Ernst & Young ajoute cinq risques qui pourraient s’ajouter d’ici cinq ans. Le premier est la trop grande confiance accordée aux modèles de gestion de risques, qui ont une validité qui s’effrite avec le temps. Le deuxième risque concerne la réputation de l’industrie. Ernst & Young souligne qu’un scandale du type Enron n’est pas impossible. C’est pourquoi l’industrie doit se doter d’une bonne gouvernance et de bons contrôles internes, puisque la surveillance du public envers l’industrie est appelée à croître dans les prochaines années.

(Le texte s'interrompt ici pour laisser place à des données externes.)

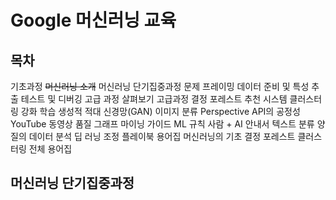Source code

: # Google 머신러닝 교육

## 목차

기초과정
    ~~머신러닝 소개~~
    머신러닝 단기집중과정
    문제 프레이밍
    데이터 준비 및 특성 추출
    테스트 및 디버깅
    고급 과정 살펴보기
고급과정
    결정 포레스트
    추천 시스템
    클러스터링
    강화 학습
    생성적 적대 신경망(GAN)
    이미지 분류
    Perspective API의 공정성
    YouTube 동영상 품질
    그래프 마이닝
가이드
    ML 규칙
    사람 + AI 안내서
    텍스트 분류
    양질의 데이터 분석
    딥 러닝 조정 플레이북
용어집
    머신러닝의 기초
    결정 포레스트
    클러스터링
    전체 용어집

## 머신러닝 단기집중과정


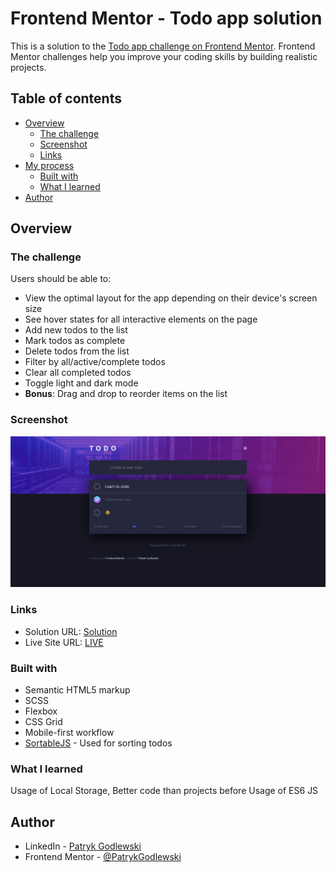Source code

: # Frontend Mentor - Todo app solution

This is a solution to the [Todo app challenge on Frontend Mentor](https://www.frontendmentor.io/challenges/todo-app-Su1_KokOW). Frontend Mentor challenges help you improve your coding skills by building realistic projects.

## Table of contents

- [Overview](#overview)
  - [The challenge](#the-challenge)
  - [Screenshot](#screenshot)
  - [Links](#links)
- [My process](#my-process)
  - [Built with](#built-with)
  - [What I learned](#what-i-learned)
- [Author](#author)

## Overview

### The challenge

Users should be able to:

- View the optimal layout for the app depending on their device's screen size
- See hover states for all interactive elements on the page
- Add new todos to the list
- Mark todos as complete
- Delete todos from the list
- Filter by all/active/complete todos
- Clear all completed todos
- Toggle light and dark mode
- **Bonus**: Drag and drop to reorder items on the list

### Screenshot

![](screenshot.png)

### Links

- Solution URL: [Solution](https://www.frontendmentor.io/solutions/flexbox-css-grid-sortablejs-rc0c76wwJ)
- Live Site URL: [LIVE](https://patrykgodlewski.github.io/todo-app-frontend-mentor/)

### Built with

- Semantic HTML5 markup
- SCSS
- Flexbox
- CSS Grid
- Mobile-first workflow
- [SortableJS](https://github.com/SortableJS/Sortable) - Used for sorting todos

### What I learned

Usage of Local Storage,
Better code than projects before
Usage of ES6 JS

## Author

- LinkedIn - [Patryk Godlewski](https://www.linkedin.com/in/patrykgodlewski/)
- Frontend Mentor - [@PatrykGodlewski](https://www.frontendmentor.io/profile/PatrykGodlewski)

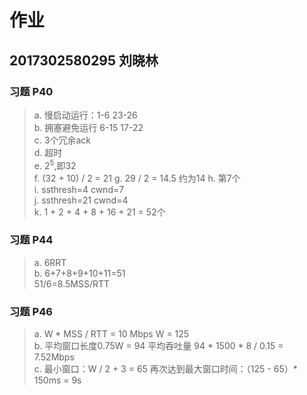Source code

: # 作业

## 2017302580295 刘晓林  


### 习题 P40
 
> a. 慢启动运行：1-6 23-26  
> b. 拥塞避免运行 6-15 17-22  
> c. 3个冗余ack  
> d. 超时  
> e. 2<sup>5</sup>,即32  
> f. (32 + 10) / 2 = 21
> g. 29 / 2 = 14.5 约为14
> h. 第7个  
> i. ssthresh=4 cwnd=7  
> j. ssthresh=21 cwnd=4  
> k. 1 + 2 + 4 + 8 + 16 + 21 = 52个

### 习题 P44
> a. 6RRT  
> b. 6+7+8+9+10+11=51  
> 51/6=8.5MSS/RTT  

### 习题 P46
> a. W * MSS / RTT = 10 Mbps W = 125  
> b. 平均窗口长度0.75W = 94
> 平均吞吐量 94 * 1500 * 8 / 0.15 = 7.52Mbps  
> c. 最小窗口：W / 2 + 3 = 65 再次达到最大窗口时间：（125 - 65）* 150ms = 9s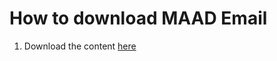 # How to download MAAD Email

1. Download the content [here](https://alexberryhill.github.io/hackathon_career_center/)
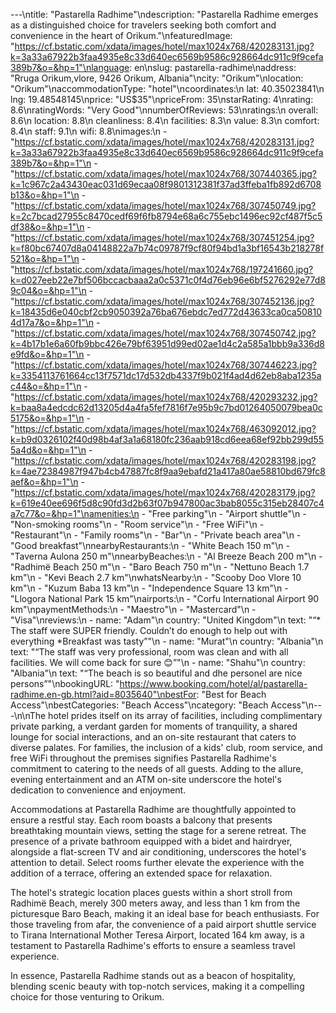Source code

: ---\ntitle: "Pastarella Radhime"\ndescription: "Pastarella Radhime emerges as a distinguished choice for travelers seeking both comfort and convenience in the heart of Orikum."\nfeaturedImage: "https://cf.bstatic.com/xdata/images/hotel/max1024x768/420283131.jpg?k=3a33a67922b3faa4935e8c33d640ec6569b9586c928664dc911c9f9cefa389b7&o=&hp=1"\nlanguage: en\nslug: pastarella-radhime\naddress: "Rruga Orikum,vlore, 9426 Orikum, Albania"\ncity: "Orikum"\nlocation: "Orikum"\naccommodationType: "hotel"\ncoordinates:\n  lat: 40.35023841\n  lng: 19.48548145\nprice: "US$35"\npriceFrom: 35\nstarRating: 4\nrating: 8.6\nratingWords: "Very Good"\nnumberOfReviews: 53\nratings:\n  overall: 8.6\n  location: 8.8\n  cleanliness: 8.4\n  facilities: 8.3\n  value: 8.3\n  comfort: 8.4\n  staff: 9.1\n  wifi: 8.8\nimages:\n  - "https://cf.bstatic.com/xdata/images/hotel/max1024x768/420283131.jpg?k=3a33a67922b3faa4935e8c33d640ec6569b9586c928664dc911c9f9cefa389b7&o=&hp=1"\n  - "https://cf.bstatic.com/xdata/images/hotel/max1024x768/307440365.jpg?k=1c967c2a43430eac031d69ecaa08f9801312381f37ad3ffeba1fb892d6708b13&o=&hp=1"\n  - "https://cf.bstatic.com/xdata/images/hotel/max1024x768/307450749.jpg?k=2c7bcad27955c8470cedf69f6fb8794e68a6c755ebc1496ec92cf487f5c5df38&o=&hp=1"\n  - "https://cf.bstatic.com/xdata/images/hotel/max1024x768/307451254.jpg?k=f80bc67407d8a04148822a7b74c09787f9cf80f94bd1a3bf16543b218278f521&o=&hp=1"\n  - "https://cf.bstatic.com/xdata/images/hotel/max1024x768/197241660.jpg?k=d027eeb22e7bf506bccacbaaa2a0c5371c0f4d76eb96e6bf5276292e77d89c04&o=&hp=1"\n  - "https://cf.bstatic.com/xdata/images/hotel/max1024x768/307452136.jpg?k=18435d6e040cbf2cb9050392a76ba676ebdc7ed772d43633ca0ca508104d17a7&o=&hp=1"\n  - "https://cf.bstatic.com/xdata/images/hotel/max1024x768/307450742.jpg?k=4b17b1e6a60fb9bbc426e79bf63951d99ed02ae1d4c2a585a1bbb9a336d8e9fd&o=&hp=1"\n  - "https://cf.bstatic.com/xdata/images/hotel/max1024x768/307446223.jpg?k=3354113761664cc13f7571dc17d532db4337f9b021f4ad4d62eb8aba1235ac44&o=&hp=1"\n  - "https://cf.bstatic.com/xdata/images/hotel/max1024x768/420293232.jpg?k=baa8a4edcdc62d13205d4a4fa5fef7816f7e95b9c7bd01264050079bea0c5175&o=&hp=1"\n  - "https://cf.bstatic.com/xdata/images/hotel/max1024x768/463092012.jpg?k=b9d0326102f40d98b4af3a1a68180fc236aab918cd6eea68ef92bb299d555a4d&o=&hp=1"\n  - "https://cf.bstatic.com/xdata/images/hotel/max1024x768/420283198.jpg?k=4ae72384987f947b4cb47887fc8f9aa9ebafd21a417a80ae58810bd679fc8aef&o=&hp=1"\n  - "https://cf.bstatic.com/xdata/images/hotel/max1024x768/420283179.jpg?k=619e40ee696f5d8c90fd3d2b63f07b947800ac3bab8055c315eb28407c4a7c77&o=&hp=1"\namenities:\n  - "Free parking"\n  - "Airport shuttle"\n  - "Non-smoking rooms"\n  - "Room service"\n  - "Free WiFi"\n  - "Restaurant"\n  - "Family rooms"\n  - "Bar"\n  - "Private beach area"\n  - "Good breakfast"\nnearbyRestaurants:\n  - "White Beach 150 m"\n  - "Taverna Aulona 250 m"\nnearbyBeaches:\n  - "Al Breeze Beach 200 m"\n  - "Radhimë Beach 250 m"\n  - "Baro Beach 750 m"\n  - "Nettuno Beach 1.7 km"\n  - "Kevi Beach 2.7 km"\nwhatsNearby:\n  - "Scooby Doo Vlore 10 km"\n  - "Kuzum Baba 13 km"\n  - "Independence Square 13 km"\n  - "Llogora National Park 15 km"\nairports:\n  - "Corfu International Airport 90 km"\npaymentMethods:\n  - "Maestro"\n  - "Mastercard"\n  - "Visa"\nreviews:\n  - name: "Adam"\n    country: "United Kingdom"\n    text: "“* The staff were SUPER friendly. Couldn’t do enough to help out with everything
*Breakfast was tasty”"\n  - name: "Murat"\n    country: "Albania"\n    text: "“The staff was very professional, room was clean and with all facilities. We will come back for sure 😊”"\n  - name: "Shahu"\n    country: "Albania"\n    text: "“The beach is so beautiful and dhe personel are nice persons”"\nbookingURL: "https://www.booking.com/hotel/al/pastarella-radhime.en-gb.html?aid=8035640"\nbestFor: "Best for Beach Access"\nbestCategories: "Beach Access"\ncategory: "Beach Access"\n---\n\nThe hotel prides itself on its array of facilities, including complimentary private parking, a verdant garden for moments of tranquility, a shared lounge for social interactions, and an on-site restaurant that caters to diverse palates. For families, the inclusion of a kids' club, room service, and free WiFi throughout the premises signifies Pastarella Radhime's commitment to catering to the needs of all guests. Adding to the allure, evening entertainment and an ATM on-site underscore the hotel's dedication to convenience and enjoyment.

Accommodations at Pastarella Radhime are thoughtfully appointed to ensure a restful stay. Each room boasts a balcony that presents breathtaking mountain views, setting the stage for a serene retreat. The presence of a private bathroom equipped with a bidet and hairdryer, alongside a flat-screen TV and air conditioning, underscores the hotel's attention to detail. Select rooms further elevate the experience with the addition of a terrace, offering an extended space for relaxation.

The hotel's strategic location places guests within a short stroll from Radhimë Beach, merely 300 meters away, and less than 1 km from the picturesque Baro Beach, making it an ideal base for beach enthusiasts. For those traveling from afar, the convenience of a paid airport shuttle service to Tirana International Mother Teresa Airport, located 164 km away, is a testament to Pastarella Radhime's efforts to ensure a seamless travel experience.

In essence, Pastarella Radhime stands out as a beacon of hospitality, blending scenic beauty with top-notch services, making it a compelling choice for those venturing to Orikum.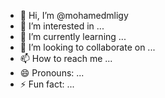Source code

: - 👋 Hi, I’m @mohamedmligy
- 👀 I’m interested in ...
- 🌱 I’m currently learning ...
- 💞️ I’m looking to collaborate on ...
- 📫 How to reach me ...
- 😄 Pronouns: ...
- ⚡ Fun fact: ...

<!---
mohamedmligy/mohamedmligy is a ✨ special ✨ repository because its `README.md` (this file) appears on your GitHub profile.
You can click the Preview link to take a look at your changes.
--->
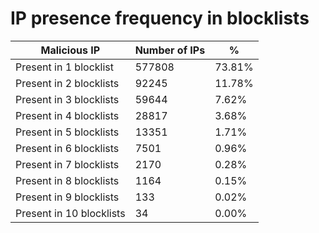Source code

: # IP presence frequency in blocklists
| Malicious IP | Number of IPs | % |
|----|----|----|
| Present in 1 blocklist | 577808 | 73.81% |
| Present in 2 blocklists | 92245 | 11.78% |
| Present in 3 blocklists | 59644 | 7.62% |
| Present in 4 blocklists | 28817 | 3.68% |
| Present in 5 blocklists | 13351 | 1.71% |
| Present in 6 blocklists | 7501 | 0.96% |
| Present in 7 blocklists | 2170 | 0.28% |
| Present in 8 blocklists | 1164 | 0.15% |
| Present in 9 blocklists | 133 | 0.02% |
| Present in 10 blocklists | 34 | 0.00% |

L’industrie ne doit pas perdre la guerre du talent selon la firme. « Plus l’environnement devient complexe, plus les assureurs ont de la difficulté à recruter du personnel ayant de bonnes compétences. Dans plusieurs marchés, les assureurs ont du personnel ayant de faibles connaissances techniques et de faibles capacités de gestion », indique Ernst & Young dans son rapport.

L’entrée des assureurs dans de nouveaux marchés pourrait aussi entraîner un autre défi au niveau de la réglementation. « Comment respecteront-ils la réglementation s’ils sont présents dans 30 ou 40 marchés qui n’ont pas tous les mêmes règles? », demande Ernst & Young.

À cette question, la possibilité de devoir faire face à de nouveaux risques s’ajoute. « De nouveaux risques que les assureurs n’ont pas prévus ou n’ont pas tarifés adéquatement vont émerger. C’est inévitable. Il pourrait s’agir de risques affectant la santé humaine, causés par une pandémie, ou encore affectant les portefeuilles immobiliers des assureurs », indique le rapport.

Tom Kornya croit que les assureurs sont néanmoins bien placés pour faire face à tous ces risques, autant au Canada que sur le reste de la planète.

« L’industrie canadienne doit affronter les mêmes risques que l’industrie mondiale. Elle pourra aussi profiter des mêmes opportunités. L’industrie canadienne a toujours été forte et compétitive. De plus, de nombreux joueurs canadiens fonctionnent très bien à l’échelle mondiale, ce qui est déjà un avantage pour elle », conclut-il.